Ó doce mãe da luz e do conforto,
Ilumina o terror desta agonia!


LÁGRIMAS (a meu irmão João Câncio)

Eu não sei o que tenho... Essa tristeza
Que um sorriso de amor nem mesmo aclara,
Parece vir de alguma fonte amara
Ou de um rio de dor na correnteza.

Minh'alma triste na agonia presa,
Não compreende esta ventura clara,
Essa harmonia maviosa e rara
Que ouve cantar além, pela devesa.

Eu não sei o que tenho... Esse martírio,
Essa saudade roxa como um lírio,
Pranto sem fim que dos meus olhos corre,

Ai, deve ser o trágico tormento,
O estertor prolongado, lento, lento,
Do último adeus de um coração que morre...


MEU PAI (a Eloy)

Desce, meu Pai, a noite baixou mansa.
Nem uma nuvem se vê mais no céu:
Aninharam-se aqui no peito meu,
Onde, chorando, a negra dor descansa.

Quando morreste eu era bem criança,
Balbuciava, sim, o nome teu,
Mas deste rosto santo que morreu
Já não conservo a mínima lembrança.

A noite é clara; e eu, aqui sentada,
Tenho medo da lua embalsamada,
Corta-me o frio a alma comovida.

Se lá no Céu teu coração padece,
Vem comigo rezar a mesma prece:
Tua bênção, meu Pai, me dará vida!


IRINEU

Num dia turvo assim foi que partiste
Cheio de dor e de tristeza cheio.
Eu fiquei a chorar num doido anseio
Olhando o espaço merencório, triste.

Não sei se mágoa mais profunda existe
Que esta saudade que me oprime o seio,
Pois a amargura que ferir-me veio
Naquele dia, ó meu irmão! persiste.

Os anos que se foram!
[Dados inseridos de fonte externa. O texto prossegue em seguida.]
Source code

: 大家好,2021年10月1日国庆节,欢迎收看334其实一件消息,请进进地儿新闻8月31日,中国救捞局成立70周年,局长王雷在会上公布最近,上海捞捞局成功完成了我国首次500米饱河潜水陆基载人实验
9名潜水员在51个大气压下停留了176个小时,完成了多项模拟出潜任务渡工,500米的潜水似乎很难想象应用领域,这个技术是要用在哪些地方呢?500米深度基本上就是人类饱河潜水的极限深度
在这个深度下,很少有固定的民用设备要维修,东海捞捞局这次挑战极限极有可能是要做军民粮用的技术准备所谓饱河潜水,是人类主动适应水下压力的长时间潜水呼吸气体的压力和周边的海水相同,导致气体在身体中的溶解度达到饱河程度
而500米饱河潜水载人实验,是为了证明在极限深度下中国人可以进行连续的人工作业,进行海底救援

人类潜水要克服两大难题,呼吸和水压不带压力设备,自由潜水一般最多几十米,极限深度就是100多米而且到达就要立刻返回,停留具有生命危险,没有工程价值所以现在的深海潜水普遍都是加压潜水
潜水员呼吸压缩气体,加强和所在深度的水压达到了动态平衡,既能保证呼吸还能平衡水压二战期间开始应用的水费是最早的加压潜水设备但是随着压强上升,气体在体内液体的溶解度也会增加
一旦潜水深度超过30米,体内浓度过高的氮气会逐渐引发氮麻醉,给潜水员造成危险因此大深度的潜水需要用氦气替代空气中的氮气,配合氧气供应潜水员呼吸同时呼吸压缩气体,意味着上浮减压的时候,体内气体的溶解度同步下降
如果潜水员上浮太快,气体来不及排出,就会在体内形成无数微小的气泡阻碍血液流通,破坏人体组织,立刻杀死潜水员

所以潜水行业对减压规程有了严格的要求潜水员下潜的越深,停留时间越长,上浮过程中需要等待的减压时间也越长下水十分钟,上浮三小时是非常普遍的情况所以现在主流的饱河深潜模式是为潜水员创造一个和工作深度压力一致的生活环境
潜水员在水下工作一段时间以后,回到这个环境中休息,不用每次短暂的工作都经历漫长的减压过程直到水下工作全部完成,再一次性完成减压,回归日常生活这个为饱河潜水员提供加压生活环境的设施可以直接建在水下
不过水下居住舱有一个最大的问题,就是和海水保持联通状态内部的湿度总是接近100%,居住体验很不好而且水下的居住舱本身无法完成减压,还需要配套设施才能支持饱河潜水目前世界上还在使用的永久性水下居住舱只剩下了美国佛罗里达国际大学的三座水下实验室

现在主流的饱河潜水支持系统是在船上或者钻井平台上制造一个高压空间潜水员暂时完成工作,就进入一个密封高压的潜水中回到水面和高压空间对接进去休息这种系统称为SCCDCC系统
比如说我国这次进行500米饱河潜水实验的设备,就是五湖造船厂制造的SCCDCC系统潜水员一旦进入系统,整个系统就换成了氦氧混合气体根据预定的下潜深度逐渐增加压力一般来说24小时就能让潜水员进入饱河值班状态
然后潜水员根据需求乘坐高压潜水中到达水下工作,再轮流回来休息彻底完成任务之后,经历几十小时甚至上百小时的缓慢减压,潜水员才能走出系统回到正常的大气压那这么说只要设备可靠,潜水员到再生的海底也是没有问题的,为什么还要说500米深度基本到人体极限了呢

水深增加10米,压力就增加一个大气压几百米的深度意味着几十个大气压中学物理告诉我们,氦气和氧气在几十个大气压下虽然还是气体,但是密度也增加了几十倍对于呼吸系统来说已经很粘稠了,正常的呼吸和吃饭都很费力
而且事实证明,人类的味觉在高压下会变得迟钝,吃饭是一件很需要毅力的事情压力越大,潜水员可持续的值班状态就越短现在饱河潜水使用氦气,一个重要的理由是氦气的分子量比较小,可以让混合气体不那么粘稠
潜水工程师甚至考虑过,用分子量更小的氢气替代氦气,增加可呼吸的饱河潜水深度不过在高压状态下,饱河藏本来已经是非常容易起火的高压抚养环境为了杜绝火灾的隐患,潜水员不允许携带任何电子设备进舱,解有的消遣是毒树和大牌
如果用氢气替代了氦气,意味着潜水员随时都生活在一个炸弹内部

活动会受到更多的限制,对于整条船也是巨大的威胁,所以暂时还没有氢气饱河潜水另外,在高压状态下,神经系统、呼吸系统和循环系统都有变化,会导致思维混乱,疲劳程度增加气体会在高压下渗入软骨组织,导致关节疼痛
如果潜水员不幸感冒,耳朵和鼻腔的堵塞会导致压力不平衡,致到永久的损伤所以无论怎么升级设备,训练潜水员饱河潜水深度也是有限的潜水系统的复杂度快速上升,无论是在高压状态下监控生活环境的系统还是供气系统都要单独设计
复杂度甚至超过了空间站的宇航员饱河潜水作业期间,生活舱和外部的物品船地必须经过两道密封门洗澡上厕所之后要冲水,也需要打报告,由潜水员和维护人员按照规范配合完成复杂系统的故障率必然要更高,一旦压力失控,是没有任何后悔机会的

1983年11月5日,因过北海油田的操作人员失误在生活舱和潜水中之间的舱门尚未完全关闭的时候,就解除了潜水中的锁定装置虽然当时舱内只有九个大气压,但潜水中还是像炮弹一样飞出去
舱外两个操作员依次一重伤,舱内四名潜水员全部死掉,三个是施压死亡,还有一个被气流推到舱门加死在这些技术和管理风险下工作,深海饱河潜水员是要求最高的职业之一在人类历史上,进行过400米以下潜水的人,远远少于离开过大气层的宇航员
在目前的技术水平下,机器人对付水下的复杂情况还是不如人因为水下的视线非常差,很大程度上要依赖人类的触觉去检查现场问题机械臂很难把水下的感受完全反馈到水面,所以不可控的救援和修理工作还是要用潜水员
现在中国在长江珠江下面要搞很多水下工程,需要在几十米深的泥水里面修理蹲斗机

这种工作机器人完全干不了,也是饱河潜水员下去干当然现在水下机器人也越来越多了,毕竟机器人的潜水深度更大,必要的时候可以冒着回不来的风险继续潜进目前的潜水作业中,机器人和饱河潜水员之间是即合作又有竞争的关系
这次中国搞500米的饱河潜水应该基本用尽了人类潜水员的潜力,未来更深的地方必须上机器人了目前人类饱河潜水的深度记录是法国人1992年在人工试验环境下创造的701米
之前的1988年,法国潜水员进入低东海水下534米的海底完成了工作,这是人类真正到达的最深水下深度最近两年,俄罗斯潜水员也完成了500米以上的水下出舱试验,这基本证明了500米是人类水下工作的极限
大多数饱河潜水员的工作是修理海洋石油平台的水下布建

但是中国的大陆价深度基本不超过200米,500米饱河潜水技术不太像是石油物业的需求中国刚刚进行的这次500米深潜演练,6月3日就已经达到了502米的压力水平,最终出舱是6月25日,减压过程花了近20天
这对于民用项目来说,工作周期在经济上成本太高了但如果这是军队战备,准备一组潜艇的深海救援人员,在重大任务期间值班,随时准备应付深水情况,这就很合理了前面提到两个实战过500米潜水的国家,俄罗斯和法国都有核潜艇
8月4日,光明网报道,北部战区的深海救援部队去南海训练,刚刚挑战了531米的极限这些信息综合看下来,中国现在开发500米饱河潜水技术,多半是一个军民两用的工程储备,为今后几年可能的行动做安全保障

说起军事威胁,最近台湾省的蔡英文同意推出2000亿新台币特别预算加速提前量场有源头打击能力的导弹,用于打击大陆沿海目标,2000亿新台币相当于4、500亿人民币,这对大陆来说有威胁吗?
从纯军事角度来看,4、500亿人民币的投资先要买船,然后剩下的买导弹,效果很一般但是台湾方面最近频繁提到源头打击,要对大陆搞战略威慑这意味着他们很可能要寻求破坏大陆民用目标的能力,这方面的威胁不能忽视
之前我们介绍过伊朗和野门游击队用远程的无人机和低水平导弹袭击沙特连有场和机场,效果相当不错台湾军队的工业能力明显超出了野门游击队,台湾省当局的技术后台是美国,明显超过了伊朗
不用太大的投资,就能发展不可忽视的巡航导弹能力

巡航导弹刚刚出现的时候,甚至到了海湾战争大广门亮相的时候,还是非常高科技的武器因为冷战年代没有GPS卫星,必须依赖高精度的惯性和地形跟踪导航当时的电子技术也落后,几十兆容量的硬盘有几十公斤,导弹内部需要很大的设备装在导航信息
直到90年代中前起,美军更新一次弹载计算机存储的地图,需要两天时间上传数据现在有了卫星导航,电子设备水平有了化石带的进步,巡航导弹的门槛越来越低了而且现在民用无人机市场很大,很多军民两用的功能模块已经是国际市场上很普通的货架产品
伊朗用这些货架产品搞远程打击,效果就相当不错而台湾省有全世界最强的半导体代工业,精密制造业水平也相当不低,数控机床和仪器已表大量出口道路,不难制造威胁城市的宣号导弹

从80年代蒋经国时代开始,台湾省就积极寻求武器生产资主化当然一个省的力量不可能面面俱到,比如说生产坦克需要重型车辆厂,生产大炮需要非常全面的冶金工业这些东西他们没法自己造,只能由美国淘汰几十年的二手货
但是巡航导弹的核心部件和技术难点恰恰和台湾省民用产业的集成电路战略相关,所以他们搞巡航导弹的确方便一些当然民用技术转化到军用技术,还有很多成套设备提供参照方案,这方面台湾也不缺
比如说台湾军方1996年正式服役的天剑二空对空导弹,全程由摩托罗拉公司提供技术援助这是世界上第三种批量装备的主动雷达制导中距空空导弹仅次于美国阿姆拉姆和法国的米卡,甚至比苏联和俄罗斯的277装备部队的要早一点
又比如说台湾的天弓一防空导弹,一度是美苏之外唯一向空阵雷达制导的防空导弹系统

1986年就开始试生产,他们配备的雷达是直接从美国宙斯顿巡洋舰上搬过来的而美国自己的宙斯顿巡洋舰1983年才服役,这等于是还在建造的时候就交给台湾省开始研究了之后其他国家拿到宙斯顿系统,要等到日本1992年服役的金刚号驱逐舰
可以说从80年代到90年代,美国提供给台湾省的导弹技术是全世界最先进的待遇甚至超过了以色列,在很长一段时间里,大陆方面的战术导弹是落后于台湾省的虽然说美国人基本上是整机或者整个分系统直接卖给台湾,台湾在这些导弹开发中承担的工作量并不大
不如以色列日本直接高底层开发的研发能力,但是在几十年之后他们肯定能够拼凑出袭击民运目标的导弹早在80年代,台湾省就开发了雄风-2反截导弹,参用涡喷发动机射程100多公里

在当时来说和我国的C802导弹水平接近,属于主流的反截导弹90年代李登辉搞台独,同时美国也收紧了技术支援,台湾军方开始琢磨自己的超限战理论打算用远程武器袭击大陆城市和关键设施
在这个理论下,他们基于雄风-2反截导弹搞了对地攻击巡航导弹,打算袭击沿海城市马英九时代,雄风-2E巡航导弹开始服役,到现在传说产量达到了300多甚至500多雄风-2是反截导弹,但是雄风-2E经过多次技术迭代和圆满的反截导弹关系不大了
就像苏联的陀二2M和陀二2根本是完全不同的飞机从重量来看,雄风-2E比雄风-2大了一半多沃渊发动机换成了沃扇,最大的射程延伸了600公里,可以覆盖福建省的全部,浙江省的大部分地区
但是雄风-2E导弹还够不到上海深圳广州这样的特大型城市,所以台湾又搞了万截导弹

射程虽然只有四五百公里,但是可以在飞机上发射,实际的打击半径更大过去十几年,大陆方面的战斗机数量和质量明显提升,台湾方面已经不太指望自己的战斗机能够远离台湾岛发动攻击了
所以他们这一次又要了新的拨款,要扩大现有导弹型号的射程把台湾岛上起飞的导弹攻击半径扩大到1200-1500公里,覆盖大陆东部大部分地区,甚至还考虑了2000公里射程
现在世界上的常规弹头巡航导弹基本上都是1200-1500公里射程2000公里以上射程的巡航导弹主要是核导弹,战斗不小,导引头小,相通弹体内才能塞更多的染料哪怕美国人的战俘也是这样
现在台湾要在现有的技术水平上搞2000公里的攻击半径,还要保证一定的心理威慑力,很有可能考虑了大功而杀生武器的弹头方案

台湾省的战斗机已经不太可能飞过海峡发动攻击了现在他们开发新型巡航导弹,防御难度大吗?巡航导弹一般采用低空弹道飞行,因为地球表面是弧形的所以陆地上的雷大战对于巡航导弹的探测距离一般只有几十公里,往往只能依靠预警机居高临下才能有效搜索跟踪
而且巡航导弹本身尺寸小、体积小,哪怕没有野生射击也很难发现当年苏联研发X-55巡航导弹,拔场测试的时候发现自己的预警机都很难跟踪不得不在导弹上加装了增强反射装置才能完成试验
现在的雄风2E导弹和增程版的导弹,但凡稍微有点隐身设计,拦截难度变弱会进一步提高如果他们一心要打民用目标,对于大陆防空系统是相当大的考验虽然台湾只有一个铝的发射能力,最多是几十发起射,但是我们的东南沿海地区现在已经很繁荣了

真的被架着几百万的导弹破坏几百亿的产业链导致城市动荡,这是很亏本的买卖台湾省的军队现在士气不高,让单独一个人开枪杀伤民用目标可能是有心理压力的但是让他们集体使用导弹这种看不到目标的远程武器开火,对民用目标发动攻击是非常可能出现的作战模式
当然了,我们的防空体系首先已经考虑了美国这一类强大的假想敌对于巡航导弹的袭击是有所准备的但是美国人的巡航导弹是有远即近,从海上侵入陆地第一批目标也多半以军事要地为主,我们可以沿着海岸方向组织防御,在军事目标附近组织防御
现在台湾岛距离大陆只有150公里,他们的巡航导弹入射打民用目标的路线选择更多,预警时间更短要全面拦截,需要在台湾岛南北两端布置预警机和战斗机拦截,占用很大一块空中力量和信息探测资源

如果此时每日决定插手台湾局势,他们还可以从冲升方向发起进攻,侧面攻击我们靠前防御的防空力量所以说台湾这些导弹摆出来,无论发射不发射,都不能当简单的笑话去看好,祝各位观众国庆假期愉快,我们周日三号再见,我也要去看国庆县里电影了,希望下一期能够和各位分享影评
Entanto, eu cismo
A todo o instante, no profundo abismo
Que veio a morte entre nós dois abrir.

Mas cada noite n'asa de uma prece,
Ou num raio de sol quando amanhece,
Vejo tua alma para o céu subir...


HOJE

Fiz anos hoje... Quero ver agora
Se este sofrer que me atormenta tanto
Me não deixa lembrar a paz, o encanto,
A doce luz de meu viver de outrora.

Tão moça e mártir! Não conheço aurora,
Foge-me a vida no correr do pranto,
Bem como a nota de choroso canto,
Que a noite leva pelo espaço em fora.

Minh'alma voa aos sonhos do passado,
Em busca sempre desse ninho amado
Onde pousava cheio de alegria.

Mas, de repente, num pavor de morte,
Sente cortar-lhe o vôo a mão da sorte...
Minha ventura só durou um dia.


DOENTE

A lua veio... foi-se... e em breve ainda,
Há de voltar, a doce lua amada,
Sem que eu a veja, a minha fada linda,
Sem que eu a veja, a minha boa fada.

Ela há de vir. Ofélia desmaiada,
Sob as nuvens do céu na alvura infinda
Do seu branco roupão, noiva gelada,
Boiando à flor de um rio que não finda.

Ela há de vir, sem que eu a veja... Entanto,
Com que tristezas e saudoso encanto
Choro estas noites que passando vão...

Ó lua! mostra-me o teu rosto ameno:
Olha que murcha à falta de sereno
O lírio roxo do meu coração!


SÚPLICA

Se tudo foge e tudo desaparece,
Se tudo cai ao vento da Desgraça,
Se a vida é o sopro que nos lábios passa
Gelando o ardor da derradeira prece;

Se o sonho chora e geme e desfalece
Dentro do coração que o amor enlaça,
Se a rosa murcha inda em botão, e a graça
Da moça foge quando a idade cresce;

Se Deus transforma em sua lei tão pura
A dor das almas que o Ideal tortura
Na demência feliz de pobres loucos...

Se a água do rio para o oceano corre,
Se tudo cai, Senhor! por que não morre
A dor sem fim que me devora aos poucos?